Change id assigned to gpu's

Hello,

one of the seven M2070’s in our gpu cluster is acting strange, and I would like to bypass it for the time being by giving it a high device id.

Unfortunately, it’s current device id is 1, so whenever an application uses 2 or more gpu’s, it picks the bad one and crashes. I can identify which one is bad, because I have a test app that can run on a selected device id, and id=1 fails, while all others succeed. (fails on cuCtxSynchronize with driver api and cudaMemcpy with runtime api). I agree it’s strange to be visible, accessible, print the same info as all the others in nvidia-smi -q output, and still crash, but what can I do.
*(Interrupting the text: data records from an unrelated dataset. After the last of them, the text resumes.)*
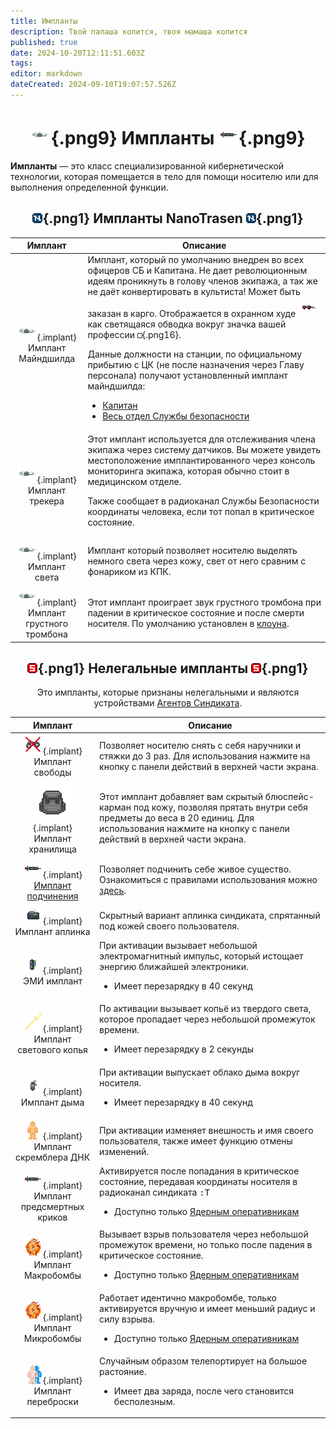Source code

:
 ```yaml
---
title: Импланты
description: Твой папаша колится, твоя мамаша колится
published: true
date: 2024-10-20T12:11:51.603Z
tags: 
editor: markdown
dateCreated: 2024-09-10T19:07:57.526Z
---
```


# <center> ![implanter_nt.png](/guides/implants/implanter_nt.png){.png9} <span class="up2">Импланты</span> ![implanter.png](/guides/implants/implanter.png){.png9} </center>

**Импланты** — это класс специализированной кибернетической технологии, которая помещается в тело для помощи носителю или для выполнения определенной функции.

## <center> ![nanotrasen1.png](/guides/implants/nanotrasen1.png){.png1} <span class="up">Импланты NanoTrasen</span> ![nanotrasen1.png](/guides/implants/nanotrasen1.png){.png1} </center>

<div class="nt">

| **Имплант** |  **Описание** |
| :---: | --- |
|<center>![implanter_nt.png](/guides/implants/implanter_nt.png){.implant}</center> <center> Имплант Майндшилда </center> | Имплант, который по умолчанию внедрен во всех офицеров СБ и Капитана. Не дает революционным идеям проникнуть в голову членов экипажа, а так же не даёт конвертировать в культиста! Может быть заказан в карго. Отображается в охранном худе ![secglasses.png](/guides/implants/secglasses.png) как светящаяся обводка вокруг значка вашей профессии ![mindshield.gif](/guides/implants/mindshield.gif){.png16}. <p>Данные должности на станции, по официальному прибытию с ЦК (не после назначения через Главу персонала) получают установленный имплант майндшилда: <ul> <li> [Капитан](/roles/captain) <li> [Весь отдел Службы безопасности](/roles/securityservicedepartment)</li> </ul>|
|<center>![имплантер.png](/guides/implants/implanter_nt.png){.implant}</center> <center> Имплант трекера </center> | Этот имплант используется для отслеживания члена экипажа через систему датчиков. Вы можете увидеть местоположение имплантированного через консоль мониторинга экипажа, которая обычно стоит в медицинском отделе.<p> Также сообщает в радиоканал Службы Безопасности координаты человека, если тот попал в критическое состояние. </p>|
|<center>![имплантер.png](/guides/implants/implanter_nt.png){.implant}</center> <center> Имплант света </center> | Имплант который позволяет носителю выделять немного света через кожу, свет от него сравним с фонариком из КПК.|
|<center>![имплантер.png](/guides/implants/implanter_nt.png){.implant}</center> <center> Имплант грустного тромбона </center> | Этот имплант проиграет звук грустного тромбона при падении в критическое состояние и после смерти носителя. По умолчанию установлен в [клоуна](/roles/clown).|

</div>

## <center> ![syndie.png](/guides/implants/syndie.png){.png1} <span class="up">Нелегальные импланты</span> ![syndie.png](/guides/implants/syndie.png){.png1} </center>

<center> Это импланты, которые признаны нелегальными и являются устройствами <a href="/roles/traitor">Агентов Синдиката</a>.

<div class="syndie">

| **Имплант** | **Описание** |
| :---: | --- |
|<center>![freedomimplant.png](/guides/implants/freedomimplant.png){.implant}</center> <center> Имплант свободы </center> | Позволяет носителю снять с себя наручники и стяжки до 3 раз. Для использования нажмите на кнопку с панели действий в верхней части экрана.|
|<center>![storagevariants.gif](/guides/implants/storagevariants.gif){.implant}</center> <center> Имплант хранилища </center> | Этот имплант добавляет вам скрытый блюспейс-карман под кожу, позволяя прятать внутри себя предметы до веса в 20 единиц. Для использования нажмите на кнопку с панели действий в верхней части экрана.|
|<center>![implanter.png](/guides/implants/implanter.png){.implant}</center> <center> <a href="/guides/implants/mindslaves">Имплант подчинения</a> </center> | Позволяет подчинить себе живое существо. Ознакомиться с правилами использования можно <a href="/guides/implants/mindslaves">здесь</a>.|
|<center>![uplink-implant.png](/guides/implants/uplink-implant.png){.implant}</center> <center> Имплант аплинка </center> | Скрытный вариант аплинка синдиката, спрятанный под кожей своего пользователя.|
|<center>![emp.png](/guides/implants/emp.png){.implant}</center> <center> ЭМИ имплант </center> | При активации вызывает небольшой электромагнитный импульс, который истощает энергию ближайшей электроники. <p><ul><li>Имеет перезарядку в 40 секунд</ul>|
|<center>![spear.png](/guides/implants/spear.png){.implant}</center> <center> Имплант светового копья </center> |По активации вызывает копьё из твердого света, которое пропадает через небольшой промежуток времени. <p><ul><li>Имеет перезарядку в 2 секунды</ul>|
|<center>![smokegranade.png](/guides/implants/smokegranade.png){.implant}</center> <center> Имплант дыма </center> |При активации выпускает облако дыма вокруг носителя. <p><ul><li>Имеет перезарядку в 40 секунд</ul>|
|<center>![crumbler.png](/guides/implants/crumbler.png){.implant}</center> <center> Имплант скремблера ДНК </center> |При активации изменяет внешность и имя своего пользователя, также имеет функцию отмены изменений.|
|<center>![implanter.png](/guides/implants/implanter.png){.implant}</center> <center> Имплант предсмертных криков </center> | Активируется после попадания в критическое состояние, передавая координаты носителя в радиоканал синдиката <kbd>:T</kbd> <ul><li>Доступно только [Ядерным оперативникам](/roles/nuclearoperative)</ul>|
|<center>![explosive_implant.png](/guides/implants/explosive_implant.png){.implant}</center> <center> Имплант Макробомбы </center> | Вызывает взрыв пользователя через небольшой промежуток времени, но только после падения в критическое состояние. <ul><li>Доступно только [Ядерным оперативникам](/roles/nuclearoperative)</ul>|
|<center>![explosive_implant.png](/guides/implants/explosive_implant.png){.implant}</center> <center> Имплант Микробомбы </center> | Работает идентично макробомбе, только активируется вручную и имеет меньший радиус и силу взрыва. <ul><li>Доступно только [Ядерным оперативникам](/roles/nuclearoperative)</ul>|
|<center>![teleport.png](/guides/implants/teleport.png){.implant}</center> <center> Имплант переброски </center> | Случайным образом телепортирует на большое растояние. <ul><li>Имеет два заряда, после чего становится бесполезным.</ul>|
</div>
The bigger problem at the moment is that this one gpu is blocking 6 gpu’s from being used, just by having a low device id.

I know cudaSetDevice(cpu_thread_id) is not the best way to do things, but it’s deep inside a huge application and I was wondering if I could allow users to use up to 6 gpu’s until we replace the bad one by simply assigning it id=6.

Unfortunately, I couldn’t find a way to change the number assigned to gpu’s:

In /proc/driver/nvidia/gpus/, I have
0 1 2 3 4 5 6

which are folders, each holding two files, registry and information:

Model: Tesla M2070
IRQ: 24
Video BIOS: ??.??.??.??.??
Card Type: PCI-E
DMA Size: 40 bits
DMA Mask: 0xffffffffff
Bus Location: 0000:11.00.0

I tried switching contents of folders 1 and 6 as root but it won’t let me write there and it seems sketchy anyway.

If I do nvidia-smi -L, I get

GPU 0: Tesla M2070 (S/N: 0323810023943)
GPU 1: Tesla M2070 (S/N: 0323910067088)
GPU 2: Tesla M2070 (S/N: 0323810024610)
GPU 3: Tesla M2070 (S/N: 0323910066122)
GPU 4: Tesla M2070 (S/N: 0323810024517)
GPU 5: Tesla M2070 (S/N: 0323810023629)
GPU 6: Tesla M2070 (S/N: 0323810011984)

My gut feeling tells me, it MUST be possible to enumerate the gpu’s myself, and I would appreciate it a lot if someone could tell me how…

My next guess is opening the blade and taking out the gpu’s one by one until I have the bad guy… that’s 7 times, worst case… MAN do I NOT wanna do that…

Cheers

Igor

Setting the environment variable CUDA_VISIBLE_DEVICES to 0,2,3,4,5,6 should do what you want.

Thank you very much, that works fine!